> [EXERCISE OBJECTIVE]: Look below for the line that has "- If clockwise". Set down the lines from there through the line that has "- Min/max of all vertex coordinates", exactly as written.

> [THE INPUT]:
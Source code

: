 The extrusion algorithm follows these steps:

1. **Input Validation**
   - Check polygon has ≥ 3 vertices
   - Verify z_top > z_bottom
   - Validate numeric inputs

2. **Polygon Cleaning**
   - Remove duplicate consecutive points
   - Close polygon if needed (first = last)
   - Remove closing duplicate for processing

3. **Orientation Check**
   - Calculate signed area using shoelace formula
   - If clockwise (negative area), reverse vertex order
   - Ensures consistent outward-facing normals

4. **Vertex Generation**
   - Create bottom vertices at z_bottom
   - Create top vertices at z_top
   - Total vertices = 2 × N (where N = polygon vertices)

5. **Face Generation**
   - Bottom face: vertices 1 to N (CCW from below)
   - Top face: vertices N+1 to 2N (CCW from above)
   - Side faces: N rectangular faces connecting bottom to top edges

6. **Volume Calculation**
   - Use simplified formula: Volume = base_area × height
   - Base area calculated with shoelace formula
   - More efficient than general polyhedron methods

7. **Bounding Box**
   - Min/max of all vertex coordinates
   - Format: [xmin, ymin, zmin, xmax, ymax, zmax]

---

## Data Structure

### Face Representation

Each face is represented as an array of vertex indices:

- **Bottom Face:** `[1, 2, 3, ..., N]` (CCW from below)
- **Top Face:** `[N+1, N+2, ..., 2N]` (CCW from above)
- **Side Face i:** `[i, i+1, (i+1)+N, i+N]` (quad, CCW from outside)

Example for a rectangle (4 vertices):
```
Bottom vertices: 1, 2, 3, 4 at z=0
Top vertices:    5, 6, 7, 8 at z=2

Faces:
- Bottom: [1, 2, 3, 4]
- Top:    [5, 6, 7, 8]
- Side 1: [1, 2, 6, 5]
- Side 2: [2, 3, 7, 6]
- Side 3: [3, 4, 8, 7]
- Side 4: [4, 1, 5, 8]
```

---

> [ANSWER TO THIS TASK]:
   - If clockwise (negative area), reverse vertex order
   - Ensures consistent outward-facing normals

4. **Vertex Generation**
   - Create bottom vertices at z_bottom
   - Create top vertices at z_top
   - Total vertices = 2 × N (where N = polygon vertices)

5. **Face Generation**
   - Bottom face: vertices 1 to N (CCW from below)
   - Top face: vertices N+1 to 2N (CCW from above)
   - Side faces: N rectangular faces connecting bottom to top edges

6. **Volume Calculation**
   - Use simplified formula: Volume = base_area × height
   - Base area calculated with shoelace formula
   - More efficient than general polyhedron methods

7. **Bounding Box**
   - Min/max of all vertex coordinates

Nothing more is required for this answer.